And in particular that garbage collection can be faster than malloc/free.
This is technically true in the case you have a naive C program. There are tons of C programs out there, and some are slow. (But there are more slow Java programs out there)
But it's 100% clear now that GC has a significant cost, and while you can optimize a bad C program, it can be very hard in many cases to optimize the cost of GC away.
C offers more freedom and thus more footguns, but the freedom also means you don't really have a performance cap.
And I prefer GC -- most programs I write will have GC; I just recognize the performance cap, and design accordingly. (In fact I wrote a GC for a subset of C++ for https://oils.pub -- I actually think this is a language with nicer performance properties than Java, mainy due to being AOT)
If you bring parallel processing into the picture (shared memory model), then the achievable performance caps per dev work change significantly though.
I will very easily write a faster parallelizable program in Java, before I get the C one even remotely correct and then we haven't even taken into account every future maintenance cost. Also, the way C devs often hide the cost is simply.. less efficient code like copying stuff right and left, etc, which can actually be more "bravely" avoided in managed languages.
>I will very easily write a faster parallelizable program in Java, before I get the C one even remotely correct and then we haven't even taken into account every future maintenance cost.

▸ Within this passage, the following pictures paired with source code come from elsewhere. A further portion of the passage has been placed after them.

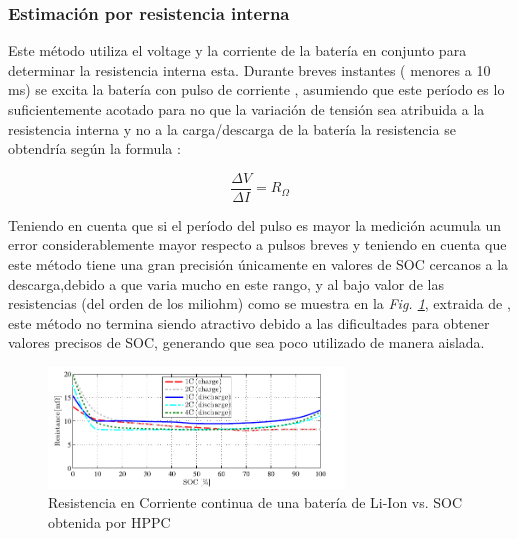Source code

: \documentclass[10pt,a4paper]{article}
\begin{document}
\subsubsection{Estimación por resistencia interna}

Este método utiliza el voltage y la corriente de la batería en conjunto para determinar la resistencia interna esta. Durante breves instantes ( menores a 10 ms) se excita la batería con pulso de corriente , asumiendo que este período es lo suficientemente acotado para no que la variación de tensión sea atribuida a la resistencia interna y no a la carga/descarga de la batería la resistencia se obtendría según la formula :

\begin{figure}[h!]
	\begin{center}
		\begin{equation}
		\frac{\Delta V}{\Delta I} = R_\Omega 
		\label{Internal_resistance_EQ}
		\end{equation}	
	\end{center}
\end{figure}

 Teniendo en cuenta que si el período del pulso es mayor la medición acumula un error considerablemente mayor respecto a pulsos breves y teniendo en cuenta que este método tiene una gran precisión únicamente en valores de SOC cercanos a la descarga,debido a que varia mucho en este rango, y al bajo valor de las resistencias (del orden de los miliohm) como se muestra en la \emph{ Fig. \ref{Internal_resistance}}, extraida de \cite{hentunen2014}, este método no termina siendo atractivo debido a las dificultades para obtener valores precisos de SOC, generando que sea poco utilizado de manera aislada.
 
 \begin{figure}[h!]
 	\begin{center}
 		\includegraphics[width=0.7\textwidth]{Ro_vs_SOC.png}
 		\caption{Resistencia en Corriente continua de una batería de Li-Ion vs. SOC obtenida por HPPC}
 		\label{Internal_resistance}
 	\end{center}
 \end{figure}
 \clearpage
\end{document}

Even better in Rust. You get great memory safety guarantees from the borrow checker helping guide your parallelization, while still being fast and GCless.
It's the best of both worlds.
>Also, the way C devs often hide the cost is simply.. less efficient code like copying stuff right and left, etc, which can actually be more "bravely" avoided in managed languages.

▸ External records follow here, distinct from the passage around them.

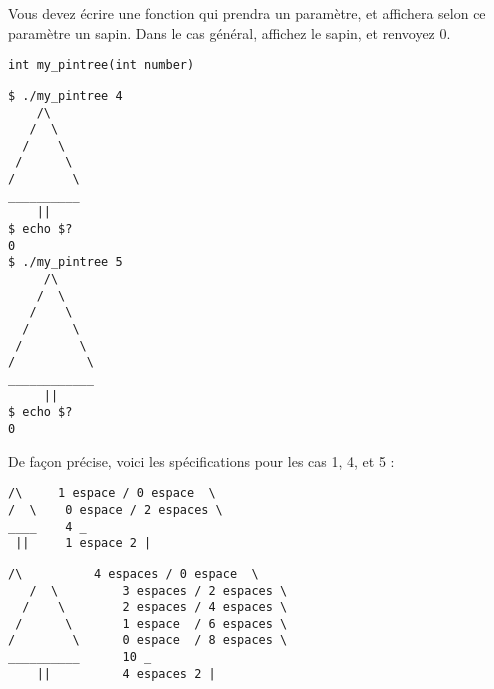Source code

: 

\vspace*{0.7cm}

\noindent {}

\bigskip

\noindent Vous devez écrire une fonction qui prendra un paramètre, et affichera selon ce paramètre un sapin.
\noindent Dans le cas général, affichez le sapin, et renvoyez 0.

\bigskip

\lstset{language=C}
\begin{lstlisting}[frame=single,title={Prototype de la fonction}]
int my_pintree(int number)
\end{lstlisting}


\vfillFirst

\lstset{language=sh}
\begin{lstlisting}[frame=single,title={Cas général}]
$ ./my_pintree 4
    /\
   /  \
  /    \
 /      \
/        \
__________
    ||
$ echo $?
0
$ ./my_pintree 5
     /\
    /  \
   /    \
  /      \
 /        \
/          \
____________
     ||
$ echo $?
0
\end{lstlisting}


\vfillLast

\clearpage


\noindent De façon précise, voici les spécifications pour les cas 1, 4, et 5 :

\bigskip

\hspace*{-\parindent} %
\begin{minipage}{15.85cm} %
\lstset{language=sh}
\begin{lstlisting}[frame=single,title={Cas général 1}]
 /\     1 espace / 0 espace  \
/  \    0 espace / 2 espaces \
____    4 _
 ||     1 espace 2 |
\end{lstlisting}
\end{minipage} %

\hspace*{-\parindent} %
\begin{minipage}{15.85cm} %
\lstset{language=sh}
\begin{lstlisting}[frame=single,title={Cas général 4}]
    /\          4 espaces / 0 espace  \
   /  \         3 espaces / 2 espaces \
  /    \        2 espaces / 4 espaces \
 /      \       1 espace  / 6 espaces \
/        \      0 espace  / 8 espaces \
__________      10 _
    ||          4 espaces 2 |
\end{lstlisting}
\end{minipage} %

I'd say Rust is again the easiest way to avoid unnecessary copies without sacrificing safety.
Then pray tell, how come that the most parallel and most demanding computations like weather simulations, fluid dynamics and stuff like that avoid superior Java like the plague? Shouldn't it have been a blessing with its easier parallelizable code?
The reality is that it's quite the opposite. Java boxed types, lack of control over memory layouts leading to page flapping and false sharing, lack of fast synchronisation primitives, lack of a compiler capable of hinted or automatic loop parallelization lead to Java being totally unsuitable here. The crown goes to FORTRAN in that regard, with C and C++ being second and third places.
Of course theoretically a magic fairy-tale Java compiler could look at the code, recognize all the aforementioned problems and fix them. Of course the language would allow for this to happen totally without changing semantics. But no Java compiler even comes close...
Especially profile-guided-optimization was hailed as the next big thing, only JIT-ed languages were the ones to be fast, because after some warmup time they would adapt to your data and hardware. Java is still dog-slow...
I was there in the 90s and people at Sun were saying that Java would be faster than C++. This kind of talk even begat Jikes, a Java-in-Java JVM from IBM.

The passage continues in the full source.